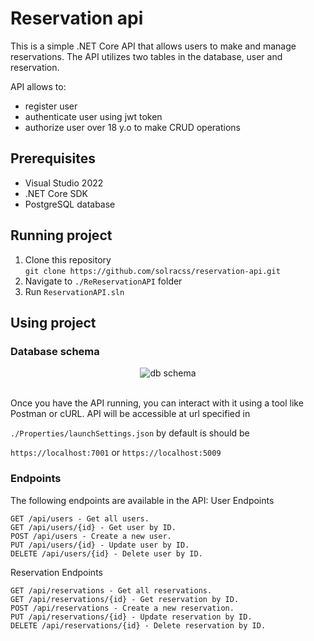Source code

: # Reservation api

This is a simple .NET Core API that allows users to make and manage reservations. The API utilizes two tables in the database, user and reservation.

API allows to:
* register user
* authenticate user using jwt token
* authorize user over 18 y.o to make CRUD operations


## Prerequisites
* Visual Studio 2022
* .NET Core SDK
* PostgreSQL database

## Running project
1. Clone this repository<br/>
`git clone https://github.com/solracss/reservation-api.git`
2. Navigate to `./ReReservationAPI` folder
3. Run `ReservationAPI.sln`

## Using project

### Database schema
<p align="center">
 <img align ="center "src="https://i.imgur.com/JPsyHgD.png" alt="db schema">
</p>
<br>
Once you have the API running, you can interact with it using a tool like Postman or cURL. 
API will be accessible at url specified in 

`./Properties/launchSettings.json` 
by default is should be 

`https://localhost:7001` or `https://localhost:5009`

### Endpoints

The following endpoints are available in the API:
User Endpoints

    GET /api/users - Get all users.
    GET /api/users/{id} - Get user by ID.
    POST /api/users - Create a new user.
    PUT /api/users/{id} - Update user by ID.
    DELETE /api/users/{id} - Delete user by ID.

Reservation Endpoints

    GET /api/reservations - Get all reservations.
    GET /api/reservations/{id} - Get reservation by ID.
    POST /api/reservations - Create a new reservation.
    PUT /api/reservations/{id} - Update reservation by ID.
    DELETE /api/reservations/{id} - Delete reservation by ID.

■ ■ ■ ■ ■ ■ ■

**Exercise prompt**:
Only one span is to be repeated: the line with "POST /api/reservations - Create" through the final line of the entries above, word for word.

**Expected answer**:
    POST /api/reservations - Create a new reservation.
    PUT /api/reservations/{id} - Update reservation by ID.
    DELETE /api/reservations/{id} - Delete reservation by ID.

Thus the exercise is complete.